The highly experienced Spanish admiral, Álvaro de Bazán Santa Cruz, had died in 1586 to be replaced by the Duke of Medina Sidonia, a rich and successful general who, unfortunately, had never been to sea before and suffered from constant sea sickness. It was he who led the fleet of 22 Spanish Royal Navy warships and 108 converted merchant vessels on the mission to attack England. From the very start, the bad weather forced one galleon and four galleys to abandon the armada and return home.
Luck appeared, for once in this tale, to favour the Spaniards when they arrived at Plymouth with the English fleet trapped in the harbour by the incoming tide – that was why Drake would have found it pointless leaving his bowls. Medina Sidonia, though, ignored the advice given by his experienced admirals to ride into the harbour on the tide and incapacitate the English fleet there and then. A decision that was to prove more than a little costly.
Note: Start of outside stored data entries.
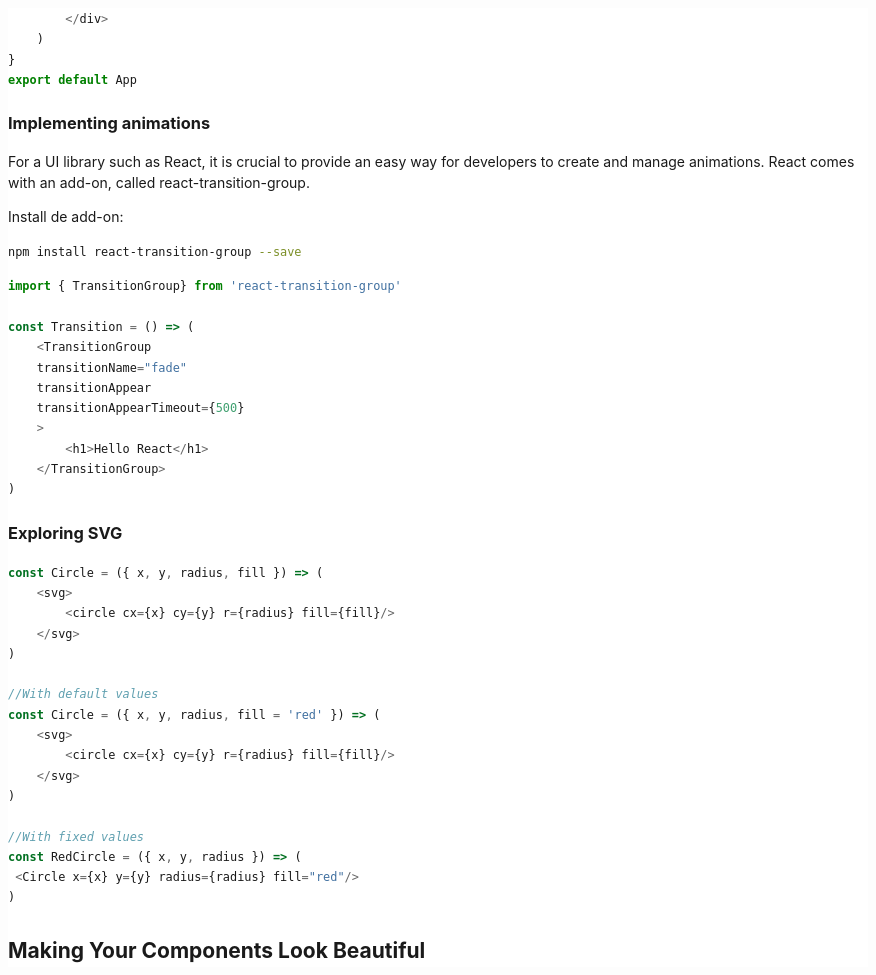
 ```Javascript
        </div>
    )
}
export default App
```

### Implementing animations

For a UI library such as React, it is crucial to provide an easy way for developers to create and manage animations. React comes with an add-on, called react-transition-group.

Install de add-on:

```Bash
npm install react-transition-group --save
```

```Javascript
import { TransitionGroup} from 'react-transition-group'

const Transition = () => (
    <TransitionGroup
    transitionName="fade"
    transitionAppear
    transitionAppearTimeout={500}
    >
        <h1>Hello React</h1>
    </TransitionGroup>
)
```

### Exploring SVG

```Javascript
const Circle = ({ x, y, radius, fill }) => (
    <svg>
        <circle cx={x} cy={y} r={radius} fill={fill}/>
    </svg>
)

//With default values
const Circle = ({ x, y, radius, fill = 'red' }) => (
    <svg>
        <circle cx={x} cy={y} r={radius} fill={fill}/>
    </svg>
)

//With fixed values
const RedCircle = ({ x, y, radius }) => (
 <Circle x={x} y={y} radius={radius} fill="red"/>
)
```

## Making Your Components Look Beautiful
The English fleet was commanded by Lord Howard of Effingham, a man astute enough to realise that experienced sailors such as Drake, Sir John Hawkins and Martin Frobisher should be allowed to make the key decisions and, after tacking upwind of the Spanish to gain a significant tactical advantage, the English were able to constantly snipe away at the Spanish in a series of minor skirmishes. Two Spanish ships were captured in this way, enabling the English to take enormous supplies of gunpowder to their own fleet.
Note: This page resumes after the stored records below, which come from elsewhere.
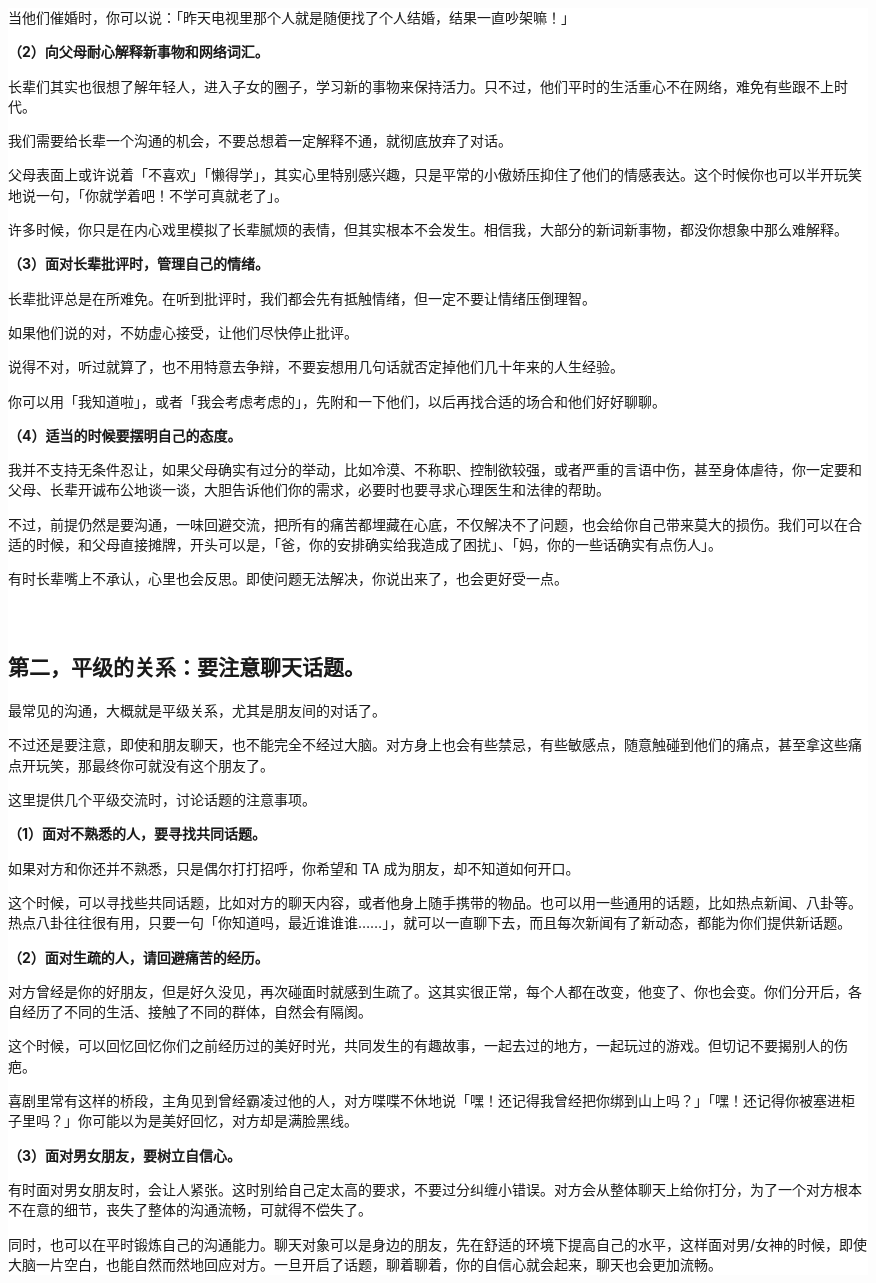 当他们催婚时，你可以说：「昨天电视里那个人就是随便找了个人结婚，结果一直吵架嘛！」

**（2）向父母耐心解释新事物和网络词汇。**

长辈们其实也很想了解年轻人，进入子女的圈子，学习新的事物来保持活力。只不过，他们平时的生活重心不在网络，难免有些跟不上时代。

我们需要给长辈一个沟通的机会，不要总想着一定解释不通，就彻底放弃了对话。

父母表面上或许说着「不喜欢」「懒得学」，其实心里特别感兴趣，只是平常的小傲娇压抑住了他们的情感表达。这个时候你也可以半开玩笑地说一句，「你就学着吧！不学可真就老了」。

许多时候，你只是在内心戏里模拟了长辈腻烦的表情，但其实根本不会发生。相信我，大部分的新词新事物，都没你想象中那么难解释。

**（3）面对长辈批评时，管理自己的情绪。**

长辈批评总是在所难免。在听到批评时，我们都会先有抵触情绪，但一定不要让情绪压倒理智。

如果他们说的对，不妨虚心接受，让他们尽快停止批评。

说得不对，听过就算了，也不用特意去争辩，不要妄想用几句话就否定掉他们几十年来的人生经验。

你可以用「我知道啦」，或者「我会考虑考虑的」，先附和一下他们，以后再找合适的场合和他们好好聊聊。 

**（4）适当的时候要摆明自己的态度。**

我并不支持无条件忍让，如果父母确实有过分的举动，比如冷漠、不称职、控制欲较强，或者严重的言语中伤，甚至身体虐待，你一定要和父母、长辈开诚布公地谈一谈，大胆告诉他们你的需求，必要时也要寻求心理医生和法律的帮助。

不过，前提仍然是要沟通，一味回避交流，把所有的痛苦都埋藏在心底，不仅解决不了问题，也会给你自己带来莫大的损伤。我们可以在合适的时候，和父母直接摊牌，开头可以是，「爸，你的安排确实给我造成了困扰」、「妈，你的一些话确实有点伤人」。

有时长辈嘴上不承认，心里也会反思。即使问题无法解决，你说出来了，也会更好受一点。

 

## **第二，平级的关系：要注意聊天话题。**

最常见的沟通，大概就是平级关系，尤其是朋友间的对话了。

不过还是要注意，即使和朋友聊天，也不能完全不经过大脑。对方身上也会有些禁忌，有些敏感点，随意触碰到他们的痛点，甚至拿这些痛点开玩笑，那最终你可就没有这个朋友了。

这里提供几个平级交流时，讨论话题的注意事项。

**（1）面对不熟悉的人，要寻找共同话题。**

如果对方和你还并不熟悉，只是偶尔打打招呼，你希望和 TA 成为朋友，却不知道如何开口。

这个时候，可以寻找些共同话题，比如对方的聊天内容，或者他身上随手携带的物品。也可以用一些通用的话题，比如热点新闻、八卦等。热点八卦往往很有用，只要一句「你知道吗，最近谁谁谁……」，就可以一直聊下去，而且每次新闻有了新动态，都能为你们提供新话题。

**（2）面对生疏的人，请回避痛苦的经历。**

对方曾经是你的好朋友，但是好久没见，再次碰面时就感到生疏了。这其实很正常，每个人都在改变，他变了、你也会变。你们分开后，各自经历了不同的生活、接触了不同的群体，自然会有隔阂。

这个时候，可以回忆回忆你们之前经历过的美好时光，共同发生的有趣故事，一起去过的地方，一起玩过的游戏。但切记不要揭别人的伤疤。

喜剧里常有这样的桥段，主角见到曾经霸凌过他的人，对方喋喋不休地说「嘿！还记得我曾经把你绑到山上吗？」「嘿！还记得你被塞进柜子里吗？」你可能以为是美好回忆，对方却是满脸黑线。

**（3）面对男女朋友，要树立自信心。**

有时面对男女朋友时，会让人紧张。这时别给自己定太高的要求，不要过分纠缠小错误。对方会从整体聊天上给你打分，为了一个对方根本不在意的细节，丧失了整体的沟通流畅，可就得不偿失了。

同时，也可以在平时锻炼自己的沟通能力。聊天对象可以是身边的朋友，先在舒适的环境下提高自己的水平，这样面对男/女神的时候，即使大脑一片空白，也能自然而然地回应对方。一旦开启了话题，聊着聊着，你的自信心就会起来，聊天也会更加流畅。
The most decisive encounter took place off the small Flemish port of Gravelines, where Medina Sidonia was attempting to reform his fleet. The superior manoeuvrability of the English ships and the use of ‘Hell Burners’ – eight old ships used as floating bombs set off to drift into the Spanish fleet, caused panic far beyond the impact achieved just by destroying a single vessel – and meant that five ships were lost completely and many more very badly damaged. The Spanish plan to join up with the land forces of the Duke of Parma and then invade south east England was abandoned and the ships were forced up the North Sea coast.
It was now that nature decided to really turn cruel towards the Spanish. The ships, many severely damaged and held together by cables, limped around Scotland and Ireland into the North Atlantic. Food and water were desperately short and the cavalry horses had long since been thrown overboard. Unprecedented Atlantic storms battered the damaged ships and, because so many of them had cut their anchor lines to escape the fire ships, they were unable to secure shelter in bays and were driven onto the rocks. Many more sailors and ships were lost than in the previous combat; an estimated 5,000 men. The English belief that God was on their side in this Protestant success was embodied by the wording on the commemorative medals that were specially struck: He blew His winds, and they were scattered.
What was left of the Grande y Felicísima Armada- the Great and Most Fortunate Navy – 67 ships and a quarter of the men, returned to Lisbon but many of the survivors were later to die in Spain or on hospital ships in Spanish harbours as a result of diseases they had contacted on their journey.
Felipe sent another, smaller, armada the following year, but that met heavy storms south of Cornwall and was blown back to Spain. The navy then underwent significant reforms which meant that it was able to dominate European seas again, even after the seemingly irreversible damage inflicted in 1588.